Sim. Há um grande número de pesquisas científicas nesta área e os resultados, geralmente, apontam efeitos protetores da vida e da saúde. Há, também, formas de vivenciar a espiritualidade e a religiosidade que podem prejudicar a saúde. É o caso de crenças que apontam para um Deus do castigo ou para a submissão de outras pessoas.

Poderia citar pesquisas científicas que investigam essa relação?

Há pesquisas que apontam redução da mortalidade geral, aumento de sobrevida diante de doenças diversas, melhora da qualidade de vida diante de doenças que levam ou levarão ao sofrimento e/ou à morte, redução de parâmetros patológicos, como níveis pressóricos arteriais elevados, bem como da depressão. Há, também, estudos comparativos com intervenções usuais para os mesmos problemas ou objetivos, como as estatinas (medicamentos para baixar colesterol). Entretanto, o esforço para aperfeiçoar essa área de pesquisas ainda deve aumentar muito. A obra de autoria do doutor Harold Koenig revisou a maior parte dos estudos disponíveis.

Esse campo de investigação pode ser útil às práticas da Atenção Básica à Saúde, especificamente aos profissionais de nível médio que atuam na Atenção Básica?
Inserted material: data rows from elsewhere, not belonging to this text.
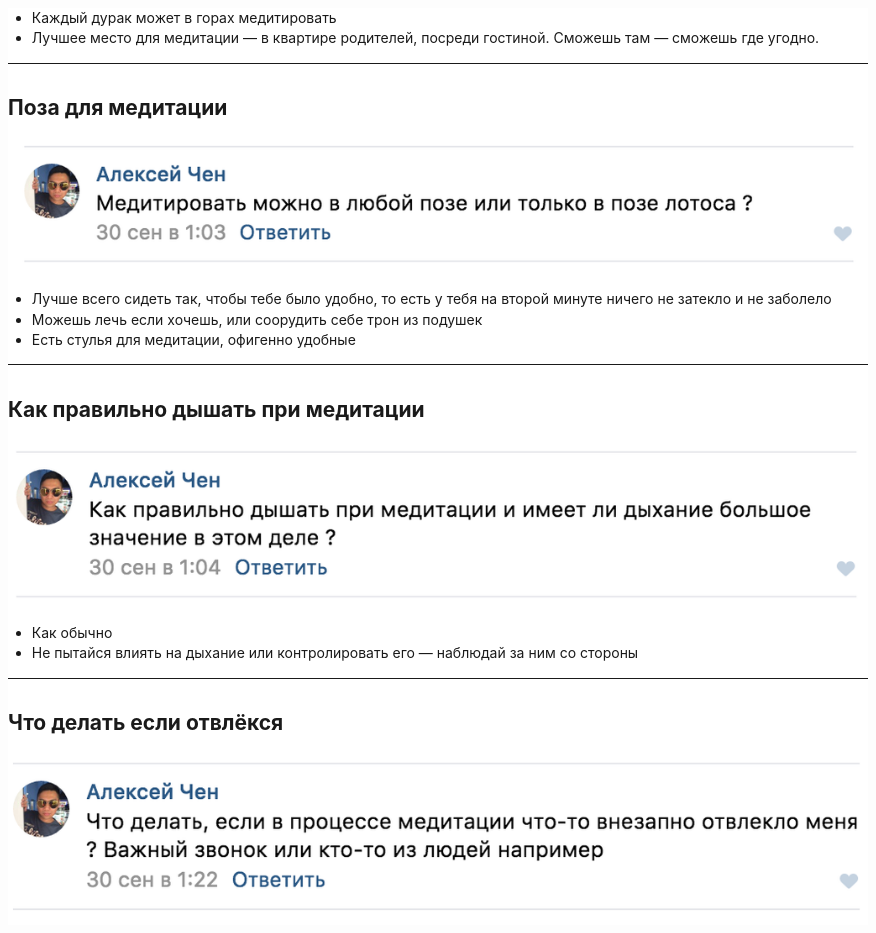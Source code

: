 - Каждый дурак может в горах медитировать
- Лучшее место для медитации — в квартире родителей, посреди гостиной. Сможешь там — сможешь где угодно.

---

## Поза для медитации

![](/images/episode/2016-10-05-stress/2016-10-05_15-18-10.png)

- Лучше всего сидеть так, чтобы тебе было удобно, то есть у тебя на второй минуте ничего не затекло и не заболело
- Можешь лечь если хочешь, или соорудить себе трон из подушек
- Есть стулья для медитации, офигенно удобные

---

## Как правильно дышать при медитации

![](/images/episode/2016-10-05-stress/2016-10-05_15-18-15.png)

- Как обычно
- Не пытайся влиять на дыхание или контролировать его — наблюдай за ним со стороны

---

## Что делать если отвлёкся

![](/images/episode/2016-10-05-stress/2016-10-05_15-18-20.png)
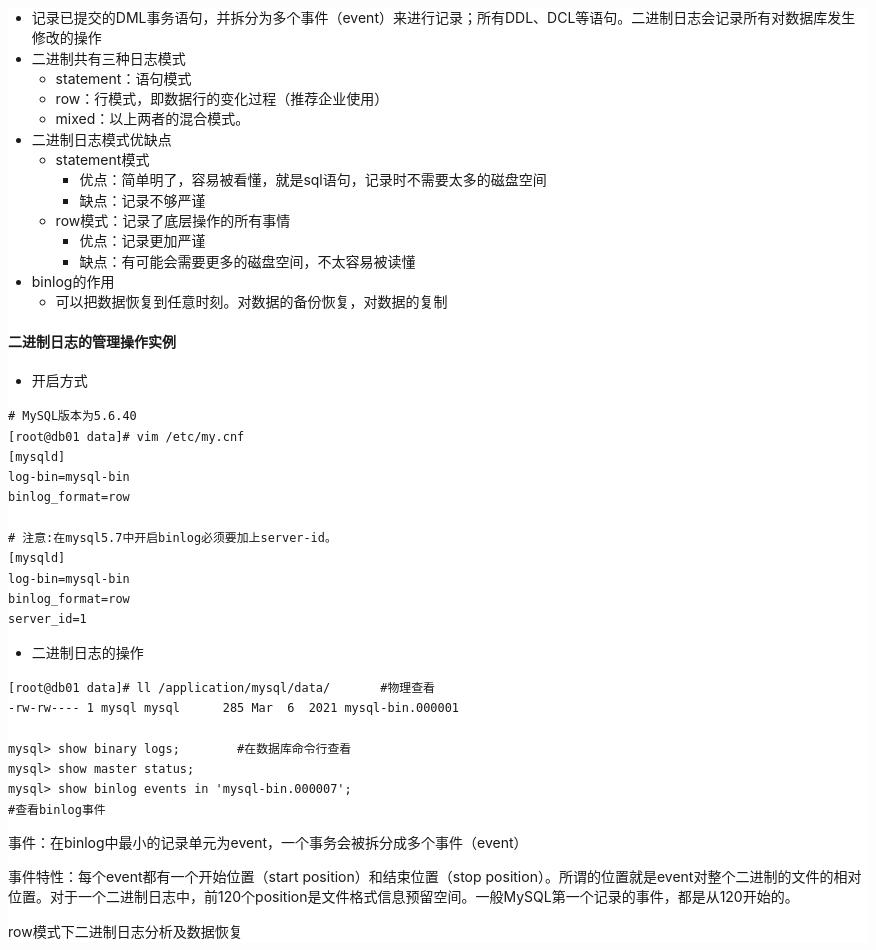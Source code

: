 - 记录已提交的DML事务语句，并拆分为多个事件（event）来进行记录；所有DDL、DCL等语句。二进制日志会记录所有对数据库发生修改的操作
- 二进制共有三种日志模式
  - statement：语句模式
  - row：行模式，即数据行的变化过程（推荐企业使用）
  - mixed：以上两者的混合模式。
- 二进制日志模式优缺点
  - statement模式
    - 优点：简单明了，容易被看懂，就是sql语句，记录时不需要太多的磁盘空间
    - 缺点：记录不够严谨
  - row模式：记录了底层操作的所有事情
    - 优点：记录更加严谨
    - 缺点：有可能会需要更多的磁盘空间，不太容易被读懂
- binlog的作用
  - 可以把数据恢复到任意时刻。对数据的备份恢复，对数据的复制



#### 二进制日志的管理操作实例

- 开启方式

```shell
# MySQL版本为5.6.40
[root@db01 data]# vim /etc/my.cnf
[mysqld]
log-bin=mysql-bin
binlog_format=row

# 注意:在mysql5.7中开启binlog必须要加上server-id。
[mysqld]
log-bin=mysql-bin
binlog_format=row
server_id=1
```



- 二进制日志的操作

```shell
[root@db01 data]# ll /application/mysql/data/       #物理查看
-rw-rw---- 1 mysql mysql      285 Mar  6  2021 mysql-bin.000001

mysql> show binary logs;        #在数据库命令行查看
mysql> show master status;
mysql> show binlog events in 'mysql-bin.000007';
#查看binlog事件
```



事件：在binlog中最小的记录单元为event，一个事务会被拆分成多个事件（event）

事件特性：每个event都有一个开始位置（start position）和结束位置（stop position）。所谓的位置就是event对整个二进制的文件的相对位置。对于一个二进制日志中，前120个position是文件格式信息预留空间。一般MySQL第一个记录的事件，都是从120开始的。

row模式下二进制日志分析及数据恢复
Certamente. Trata-se de um recurso efetivo, cujo custo é apenas o da formação dos profissionais para aproveitá-lo adequadamente e que diz respeito ao dia a dia de toda a população e das equipes de saúde. Os profissionais de nível médio e os agentes comunitários de saúde que atuam em atenção primária tratam diretamente com as pessoas em sofrimento. Está ao seu alcance o apoio às pessoas que fazem uso dos recursos da espiritualidade no autocuidado e dos seus familiares.

Como os profissionais de saúde de nível médio podem se utilizar desse conhecimento?

Antes de tudo é fundamental que todo trabalhador de atenção básica evite, a todo custo, influenciar as pessoas com suas próprias crenças. Apoiar o uso da espiritualidade em prol da saúde é o oposto do proselitismo e da conquista de fiéis para qualquer prática ou religião. Significa deixar a pessoa à vontade para falar sobre sua fé ou ausência dela, acolhendo e respeitando, potencializando os aspectos das crenças que porventura a pessoa tenha e que sejam positivos para a saúde. Se o trabalhador de saúde se julgar em conflito sobre como fazer isso, é melhor que não o faça e busque, na equipe ou em recursos da comunidade, alguém mais preparado.

Abordar as questões da espiritualidade implica fortalecer os processos de humanização?

A espiritualidade é uma característica ancestral do ser humano. Mesmo pessoas que se professam sem crenças espirituais, em alguns estudos, revelaram que sua confiança em quem as trata aumentaria se elas produzissem uma abertura para abordagem de temas do gênero. Sendo uma característica humana, abordá-la com respeito e habilidade implica produzir efeitos positivos na humanização dos serviços de saúde em geral e na capacidade de cuidar.